Takie jeszcze w brylach z El. Jakoś mi się ta sesja spodobała ;>
Wiem, że moje wahania nastrojów są niezwykłe, ale teraz jestem przeszczęśliwa. Czyżbym
uzależniła się od dziennej dawki witaminy M jak Miłość? ;D Tak coś mi się zdaje.
Dziś w szkole myślałam, że usnę. Ja jakaś genialna jestem! Udawanie, że coś umiem nigdy jeszcze nie
przychodziło mi tak łatwo. Obronną ręką ze wszystkiego wychodzę, podejrzane.
Czy te jeże muszą tak tupać?! Ciemno, światło w kaplicy = podejrzenie egzorcyzmów. Coś leci w naszą stronę.
Tłucze się, szura liśćmi jak nie-wiadomo-co, ale nic nie widać. Nic. To jest coraz bliżej...
Wiecie, jakie uczucie przeszywa w takim momencie? Potworne. Ale tam.
__________________________
Nickelback - How You Remind Me
It's not like you didn't know that
I said I love you and I swear I still do
It must have been so bad
Cause livin' with me must have damn near killed you
This is how you remind me
Of what I really am
Przegrzebywałam wczoraj mój folder. Szukałam jakiejś pozdro muzyki.
W sumie dużo tego nie mam. Jakoś trafiłam na folder Nickelback. Oj.
Zakochałam się znów w rock'u, potrzeba było mi takiej świeżości.

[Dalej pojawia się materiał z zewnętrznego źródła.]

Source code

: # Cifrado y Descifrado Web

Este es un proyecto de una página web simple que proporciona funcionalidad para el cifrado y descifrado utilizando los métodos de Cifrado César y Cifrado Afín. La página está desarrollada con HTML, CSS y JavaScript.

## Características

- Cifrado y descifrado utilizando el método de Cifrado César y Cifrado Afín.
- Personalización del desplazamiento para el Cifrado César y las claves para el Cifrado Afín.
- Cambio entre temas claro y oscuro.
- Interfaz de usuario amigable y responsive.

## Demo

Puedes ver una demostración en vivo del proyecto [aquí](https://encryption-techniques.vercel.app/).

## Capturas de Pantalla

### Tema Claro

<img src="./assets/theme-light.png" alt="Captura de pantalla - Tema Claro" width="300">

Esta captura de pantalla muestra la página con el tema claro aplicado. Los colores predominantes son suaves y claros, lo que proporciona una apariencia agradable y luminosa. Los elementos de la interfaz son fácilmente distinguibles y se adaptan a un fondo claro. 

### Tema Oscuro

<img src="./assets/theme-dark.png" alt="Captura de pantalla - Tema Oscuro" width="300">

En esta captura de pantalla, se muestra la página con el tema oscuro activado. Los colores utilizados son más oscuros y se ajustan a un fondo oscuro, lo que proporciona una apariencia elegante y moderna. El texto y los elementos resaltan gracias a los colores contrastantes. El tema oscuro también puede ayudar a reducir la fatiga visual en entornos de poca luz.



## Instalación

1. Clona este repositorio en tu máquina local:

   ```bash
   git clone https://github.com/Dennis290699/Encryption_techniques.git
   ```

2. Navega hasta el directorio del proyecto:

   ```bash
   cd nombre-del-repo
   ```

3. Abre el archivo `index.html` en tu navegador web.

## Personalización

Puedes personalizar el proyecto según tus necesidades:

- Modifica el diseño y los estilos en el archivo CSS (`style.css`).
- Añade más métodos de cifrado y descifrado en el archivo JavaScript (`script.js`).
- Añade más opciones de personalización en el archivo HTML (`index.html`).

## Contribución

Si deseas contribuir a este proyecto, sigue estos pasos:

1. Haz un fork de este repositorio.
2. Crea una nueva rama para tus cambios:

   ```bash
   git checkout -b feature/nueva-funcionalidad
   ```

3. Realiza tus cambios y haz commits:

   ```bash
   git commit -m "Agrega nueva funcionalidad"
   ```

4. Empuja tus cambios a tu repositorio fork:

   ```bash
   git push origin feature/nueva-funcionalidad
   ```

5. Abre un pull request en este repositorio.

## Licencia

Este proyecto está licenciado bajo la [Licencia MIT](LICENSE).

Ogółem, to wczorajsze porządki na dysku, były wynikiem potrzeby
pójścia spać jak napóźniej. Kiedy już odrobiłam lekcje, pomalowałam paznokcie,
na Blogu ogarnęłam wszystko, co mogłam ogarnąć, a nadal czułam tę potrzebę,
zaczęłam grzebać w muzyce, przerabiać zdjęcia i takie tam ;> No fajnie, fajnie.